(Stored data)

----

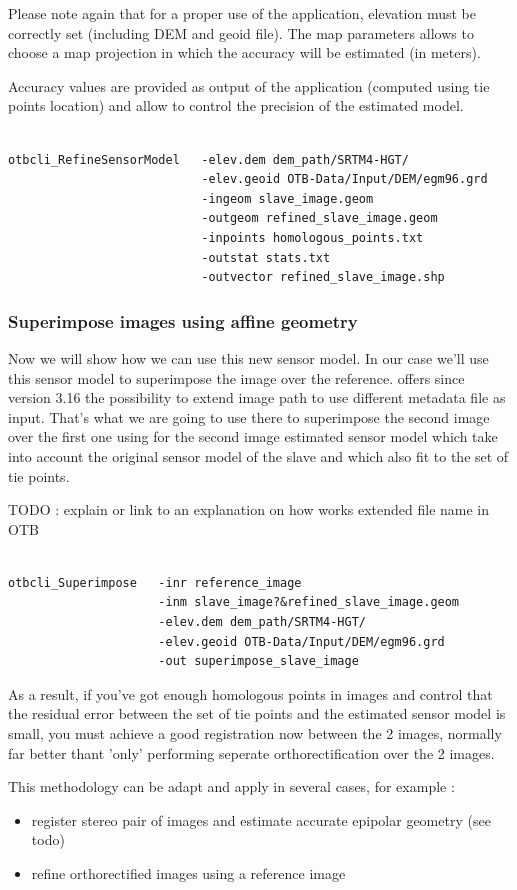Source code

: Please note again that for a proper use of the application, elevation must be
correctly set (including DEM and geoid file). The map parameters allows to
choose a map projection in which the accuracy will be estimated (in meters).

Accuracy values are provided as output of the application (computed using tie points location) and allow to control the precision of
the estimated model.

\begin{verbatim}

otbcli_RefineSensorModel   -elev.dem dem_path/SRTM4-HGT/
                           -elev.geoid OTB-Data/Input/DEM/egm96.grd
                           -ingeom slave_image.geom
                           -outgeom refined_slave_image.geom
                           -inpoints homologous_points.txt
                           -outstat stats.txt
                           -outvector refined_slave_image.shp

\end{verbatim}

\subsubsection{Superimpose images using affine geometry}

Now we will show how we can use this new sensor model. In our case we'll use
this sensor model to superimpose the image over the reference. \otb offers since
version 3.16 the possibility to extend image path to use different metadata file
as input. That's what we are going to use there to superimpose the second image
over the first one using for the second image estimated sensor model which take
into account the original sensor model of the slave and which also fit to the
set of tie points.

TODO : explain or link to an explanation on how works extended file name in OTB

\begin{verbatim}

otbcli_Superimpose   -inr reference_image
                     -inm slave_image?&refined_slave_image.geom
                     -elev.dem dem_path/SRTM4-HGT/
                     -elev.geoid OTB-Data/Input/DEM/egm96.grd
                     -out superimpose_slave_image

\end{verbatim}

As a result, if you've got enough homologous points in images and control that
the residual error between the set of tie points and the estimated sensor model
is small, you must achieve a good registration now between the 2 images, normally far better thant 'only' performing seperate orthorectification over the 2 images.

This methodology can be adapt and apply in several cases, for example :
\begin{itemize}

\item register stereo pair of images and estimate accurate epipolar geometry (see todo)
\item refine orthorectified images using a reference image

\end{itemize}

----

**Aim of the task:** Please set down only the lines from the first line of the records above through the line that has "images using affine", exactly, and not the pictures.

**Written answer:**
Source code

: Please note again that for a proper use of the application, elevation must be
correctly set (including DEM and geoid file). The map parameters allows to
choose a map projection in which the accuracy will be estimated (in meters).

Accuracy values are provided as output of the application (computed using tie points location) and allow to control the precision of
the estimated model.

\begin{verbatim}

otbcli_RefineSensorModel   -elev.dem dem_path/SRTM4-HGT/
                           -elev.geoid OTB-Data/Input/DEM/egm96.grd
                           -ingeom slave_image.geom
                           -outgeom refined_slave_image.geom
                           -inpoints homologous_points.txt
                           -outstat stats.txt
                           -outvector refined_slave_image.shp

\end{verbatim}

\subsubsection{Superimpose images using affine geometry}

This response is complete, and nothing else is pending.